+++ Record excerpts +++

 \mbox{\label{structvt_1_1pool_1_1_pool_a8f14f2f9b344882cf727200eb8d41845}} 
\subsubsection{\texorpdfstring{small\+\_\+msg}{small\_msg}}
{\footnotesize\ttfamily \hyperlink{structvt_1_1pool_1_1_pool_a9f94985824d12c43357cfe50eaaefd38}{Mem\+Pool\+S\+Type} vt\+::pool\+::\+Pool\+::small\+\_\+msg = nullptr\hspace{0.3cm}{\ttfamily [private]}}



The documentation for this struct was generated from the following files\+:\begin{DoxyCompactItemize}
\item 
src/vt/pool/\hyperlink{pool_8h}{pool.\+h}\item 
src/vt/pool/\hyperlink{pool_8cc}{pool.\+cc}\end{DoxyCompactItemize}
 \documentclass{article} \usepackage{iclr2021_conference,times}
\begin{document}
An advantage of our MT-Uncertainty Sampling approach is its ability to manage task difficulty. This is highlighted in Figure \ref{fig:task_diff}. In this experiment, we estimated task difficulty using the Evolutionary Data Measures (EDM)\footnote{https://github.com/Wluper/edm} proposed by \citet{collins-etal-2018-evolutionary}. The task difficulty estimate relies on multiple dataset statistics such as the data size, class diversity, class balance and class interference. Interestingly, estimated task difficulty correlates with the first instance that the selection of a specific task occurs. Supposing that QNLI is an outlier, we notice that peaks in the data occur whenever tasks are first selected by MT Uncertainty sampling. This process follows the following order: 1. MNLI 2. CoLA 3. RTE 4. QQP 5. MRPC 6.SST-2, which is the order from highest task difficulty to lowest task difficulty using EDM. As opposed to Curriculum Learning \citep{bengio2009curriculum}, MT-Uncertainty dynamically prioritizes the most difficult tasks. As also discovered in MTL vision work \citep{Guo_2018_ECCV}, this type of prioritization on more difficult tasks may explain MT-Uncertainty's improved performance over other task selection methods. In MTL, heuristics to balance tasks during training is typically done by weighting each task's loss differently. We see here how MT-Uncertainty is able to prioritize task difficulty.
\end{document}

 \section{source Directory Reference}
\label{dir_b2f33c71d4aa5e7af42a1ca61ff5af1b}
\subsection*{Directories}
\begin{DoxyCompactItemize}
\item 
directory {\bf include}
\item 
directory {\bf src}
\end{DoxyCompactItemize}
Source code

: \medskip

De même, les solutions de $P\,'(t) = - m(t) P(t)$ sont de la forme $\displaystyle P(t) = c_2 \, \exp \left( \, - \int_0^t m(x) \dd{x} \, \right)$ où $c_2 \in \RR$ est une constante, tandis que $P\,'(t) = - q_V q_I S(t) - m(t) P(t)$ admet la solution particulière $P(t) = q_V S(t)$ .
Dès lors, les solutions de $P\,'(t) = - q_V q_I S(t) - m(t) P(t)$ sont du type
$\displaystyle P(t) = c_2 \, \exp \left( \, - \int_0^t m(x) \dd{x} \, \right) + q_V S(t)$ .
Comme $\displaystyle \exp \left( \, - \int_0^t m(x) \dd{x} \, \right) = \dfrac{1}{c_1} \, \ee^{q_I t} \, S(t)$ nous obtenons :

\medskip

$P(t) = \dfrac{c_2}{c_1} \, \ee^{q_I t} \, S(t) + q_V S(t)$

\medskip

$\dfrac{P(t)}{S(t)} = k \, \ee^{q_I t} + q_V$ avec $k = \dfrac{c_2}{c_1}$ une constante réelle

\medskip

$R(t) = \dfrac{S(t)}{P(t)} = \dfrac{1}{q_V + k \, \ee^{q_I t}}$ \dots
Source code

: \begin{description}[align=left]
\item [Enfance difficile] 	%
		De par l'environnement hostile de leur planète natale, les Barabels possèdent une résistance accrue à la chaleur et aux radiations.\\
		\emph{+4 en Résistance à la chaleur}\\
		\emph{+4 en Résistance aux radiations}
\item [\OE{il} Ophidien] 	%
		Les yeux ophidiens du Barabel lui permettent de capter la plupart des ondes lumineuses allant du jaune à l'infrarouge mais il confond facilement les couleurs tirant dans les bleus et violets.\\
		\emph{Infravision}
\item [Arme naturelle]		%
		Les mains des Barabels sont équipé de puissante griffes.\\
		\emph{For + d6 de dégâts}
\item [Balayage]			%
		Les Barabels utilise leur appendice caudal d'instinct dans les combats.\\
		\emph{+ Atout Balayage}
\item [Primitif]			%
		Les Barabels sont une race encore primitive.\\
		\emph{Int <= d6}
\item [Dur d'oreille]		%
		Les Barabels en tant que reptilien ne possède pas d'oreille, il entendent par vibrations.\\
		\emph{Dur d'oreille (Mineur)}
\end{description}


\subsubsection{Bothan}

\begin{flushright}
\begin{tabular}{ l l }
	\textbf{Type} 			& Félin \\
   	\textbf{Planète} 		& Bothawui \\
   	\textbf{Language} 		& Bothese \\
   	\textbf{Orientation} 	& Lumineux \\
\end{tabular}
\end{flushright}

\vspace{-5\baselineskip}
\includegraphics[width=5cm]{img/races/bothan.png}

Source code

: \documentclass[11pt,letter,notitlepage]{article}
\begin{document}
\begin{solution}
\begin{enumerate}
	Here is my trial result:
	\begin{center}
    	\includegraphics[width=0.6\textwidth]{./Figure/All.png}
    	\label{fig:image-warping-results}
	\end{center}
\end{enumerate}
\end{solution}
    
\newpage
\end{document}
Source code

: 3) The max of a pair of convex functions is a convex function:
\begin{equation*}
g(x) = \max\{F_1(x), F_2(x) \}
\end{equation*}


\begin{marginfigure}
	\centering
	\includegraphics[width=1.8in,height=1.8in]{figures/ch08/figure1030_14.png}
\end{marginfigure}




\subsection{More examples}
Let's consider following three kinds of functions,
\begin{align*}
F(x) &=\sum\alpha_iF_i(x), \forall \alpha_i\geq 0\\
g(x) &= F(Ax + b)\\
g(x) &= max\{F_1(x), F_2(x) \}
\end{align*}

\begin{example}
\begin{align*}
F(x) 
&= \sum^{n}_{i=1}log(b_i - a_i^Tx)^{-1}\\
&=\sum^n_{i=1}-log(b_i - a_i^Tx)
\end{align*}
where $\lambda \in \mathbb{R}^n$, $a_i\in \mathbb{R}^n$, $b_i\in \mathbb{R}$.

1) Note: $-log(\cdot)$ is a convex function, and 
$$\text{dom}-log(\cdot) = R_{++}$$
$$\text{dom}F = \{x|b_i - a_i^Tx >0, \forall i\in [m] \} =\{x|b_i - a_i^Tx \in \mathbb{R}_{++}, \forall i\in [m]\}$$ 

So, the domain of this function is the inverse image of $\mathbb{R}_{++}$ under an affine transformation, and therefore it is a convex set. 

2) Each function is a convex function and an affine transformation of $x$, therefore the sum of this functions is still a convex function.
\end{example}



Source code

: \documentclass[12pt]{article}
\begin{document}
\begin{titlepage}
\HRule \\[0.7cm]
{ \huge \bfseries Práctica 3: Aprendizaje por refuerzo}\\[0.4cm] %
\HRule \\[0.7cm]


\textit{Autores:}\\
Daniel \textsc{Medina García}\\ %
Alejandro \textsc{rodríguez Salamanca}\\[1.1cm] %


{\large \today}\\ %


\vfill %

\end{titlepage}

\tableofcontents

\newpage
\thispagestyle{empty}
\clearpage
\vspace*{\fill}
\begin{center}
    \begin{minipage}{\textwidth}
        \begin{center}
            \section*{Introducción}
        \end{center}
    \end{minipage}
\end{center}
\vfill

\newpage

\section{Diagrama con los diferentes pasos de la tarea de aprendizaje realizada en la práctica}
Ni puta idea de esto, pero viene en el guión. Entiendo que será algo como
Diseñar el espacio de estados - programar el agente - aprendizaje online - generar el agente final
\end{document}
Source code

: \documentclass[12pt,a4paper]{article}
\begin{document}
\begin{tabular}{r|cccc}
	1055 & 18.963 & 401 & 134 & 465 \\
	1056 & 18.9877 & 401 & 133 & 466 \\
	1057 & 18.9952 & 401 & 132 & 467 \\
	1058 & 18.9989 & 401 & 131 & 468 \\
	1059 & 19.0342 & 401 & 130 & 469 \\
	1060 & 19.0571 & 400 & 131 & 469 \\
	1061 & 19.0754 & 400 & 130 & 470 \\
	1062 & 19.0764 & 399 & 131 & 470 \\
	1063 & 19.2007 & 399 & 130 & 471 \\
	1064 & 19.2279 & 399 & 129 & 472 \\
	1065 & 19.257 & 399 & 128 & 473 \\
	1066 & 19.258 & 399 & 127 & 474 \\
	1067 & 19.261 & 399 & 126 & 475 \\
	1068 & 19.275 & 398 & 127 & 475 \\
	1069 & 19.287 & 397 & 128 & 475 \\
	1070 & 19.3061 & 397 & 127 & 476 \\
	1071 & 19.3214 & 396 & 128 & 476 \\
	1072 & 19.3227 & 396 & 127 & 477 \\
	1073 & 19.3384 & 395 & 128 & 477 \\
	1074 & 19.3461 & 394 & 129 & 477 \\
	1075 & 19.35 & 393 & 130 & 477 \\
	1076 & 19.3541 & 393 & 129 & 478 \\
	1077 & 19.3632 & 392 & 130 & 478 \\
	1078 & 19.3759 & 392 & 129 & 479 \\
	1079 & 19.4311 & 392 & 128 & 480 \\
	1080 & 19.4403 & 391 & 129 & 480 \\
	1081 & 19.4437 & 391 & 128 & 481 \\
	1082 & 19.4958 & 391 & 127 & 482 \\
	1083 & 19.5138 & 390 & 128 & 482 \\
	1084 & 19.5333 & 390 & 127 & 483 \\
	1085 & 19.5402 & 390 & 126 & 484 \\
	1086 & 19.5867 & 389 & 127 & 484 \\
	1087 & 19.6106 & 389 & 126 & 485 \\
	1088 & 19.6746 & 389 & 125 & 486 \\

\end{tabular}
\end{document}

+++

Exercise prompt: From the records above, print only the lines between the one holding "De même, les" and the one holding "Les Barabels sont", inclusive, exactly as they stand.

Exercise response:
De même, les solutions de $P\,'(t) = - m(t) P(t)$ sont de la forme $\displaystyle P(t) = c_2 \, \exp \left( \, - \int_0^t m(x) \dd{x} \, \right)$ où $c_2 \in \RR$ est une constante, tandis que $P\,'(t) = - q_V q_I S(t) - m(t) P(t)$ admet la solution particulière $P(t) = q_V S(t)$ .
Dès lors, les solutions de $P\,'(t) = - q_V q_I S(t) - m(t) P(t)$ sont du type
$\displaystyle P(t) = c_2 \, \exp \left( \, - \int_0^t m(x) \dd{x} \, \right) + q_V S(t)$ .
Comme $\displaystyle \exp \left( \, - \int_0^t m(x) \dd{x} \, \right) = \dfrac{1}{c_1} \, \ee^{q_I t} \, S(t)$ nous obtenons :

\medskip

$P(t) = \dfrac{c_2}{c_1} \, \ee^{q_I t} \, S(t) + q_V S(t)$

\medskip

$\dfrac{P(t)}{S(t)} = k \, \ee^{q_I t} + q_V$ avec $k = \dfrac{c_2}{c_1}$ une constante réelle

\medskip

$R(t) = \dfrac{S(t)}{P(t)} = \dfrac{1}{q_V + k \, \ee^{q_I t}}$ \dots
Source code

: \begin{description}[align=left]
\item [Enfance difficile] 	%
		De par l'environnement hostile de leur planète natale, les Barabels possèdent une résistance accrue à la chaleur et aux radiations.\\
		\emph{+4 en Résistance à la chaleur}\\
		\emph{+4 en Résistance aux radiations}
\item [\OE{il} Ophidien] 	%
		Les yeux ophidiens du Barabel lui permettent de capter la plupart des ondes lumineuses allant du jaune à l'infrarouge mais il confond facilement les couleurs tirant dans les bleus et violets.\\
		\emph{Infravision}
\item [Arme naturelle]		%
		Les mains des Barabels sont équipé de puissante griffes.\\
		\emph{For + d6 de dégâts}
\item [Balayage]			%
		Les Barabels utilise leur appendice caudal d'instinct dans les combats.\\
		\emph{+ Atout Balayage}
\item [Primitif]			%
		Les Barabels sont une race encore primitive.\\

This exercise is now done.